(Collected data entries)
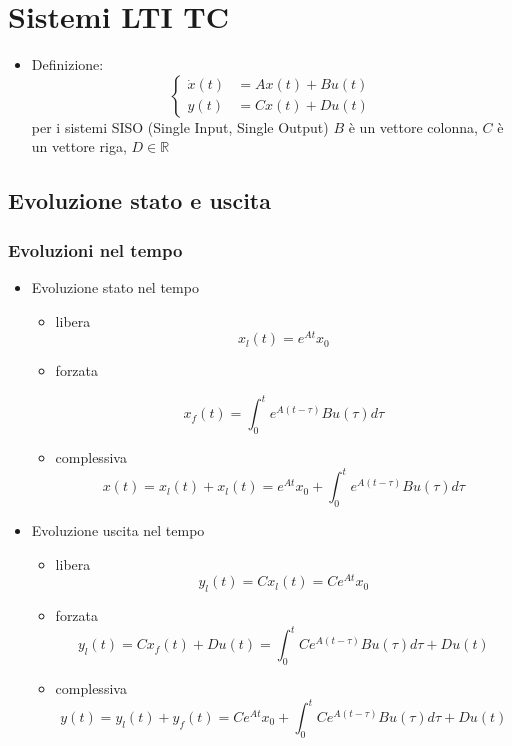 \documentclass[11pt]{article}
\begin{document}
\section{Sistemi LTI TC}
\label{sec:org4e59118}
\begin{itemize}
\item Definizione:
\[\begin{cases}
	  \dot{x}(t) &= Ax(t) + Bu(t) \\
	  y(t) &= Cx(t) + Du(t)
	  \end{cases} \]
per i sistemi SISO (Single Input, Single Output) \(B\) è un vettore colonna,
\(C\) è un vettore riga, \(D \in \mathbb{R}\)
\end{itemize}

\subsection{Evoluzione stato e uscita}
\label{sec:orgba817b5}
\subsubsection{Evoluzioni nel tempo}
\label{sec:org46addc2}
\begin{itemize}
\item Evoluzione stato nel tempo
\begin{itemize}
\item libera
\[x_l (t) = e^{At} x_0\]
\item forzata

  \[x_f (t) = \int_{0}^{t} e^{A(t-\tau)} Bu(\tau) d \tau\]
\item complessiva
\[ x(t) = x_l (t) + x_l (t) =
	    e^{At} x_0 + \int_{0}^{t} e^{A(t-\tau)} Bu(\tau) d \tau \]
\end{itemize}

\item Evoluzione uscita nel tempo
\begin{itemize}
\item libera
\[y_l (t) = C x_l (t) = Ce^{At} x_0\]
\item forzata
\[y_l (t) = C x_f (t) + D u(t) =
	    \int_{0}^{t} C e^{A(t-\tau)} Bu(\tau) d \tau + D u(t) \]
\item complessiva
\[y(t) = y_l (t) + y_f (t) = C e^{At} x_0 +
	    \int_{0}^{t} C e^{A(t-\tau)} Bu(\tau) d \tau + D u(t) \]
\end{itemize}
\end{itemize}
\end{document}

TASK DESCRIPTION =
Every line of the entries that includes "label" must be copied into the answer.

RESPONSE TO THE EXERCISE =
\label{sec:org4e59118}
\label{sec:orgba817b5}
\label{sec:org46addc2}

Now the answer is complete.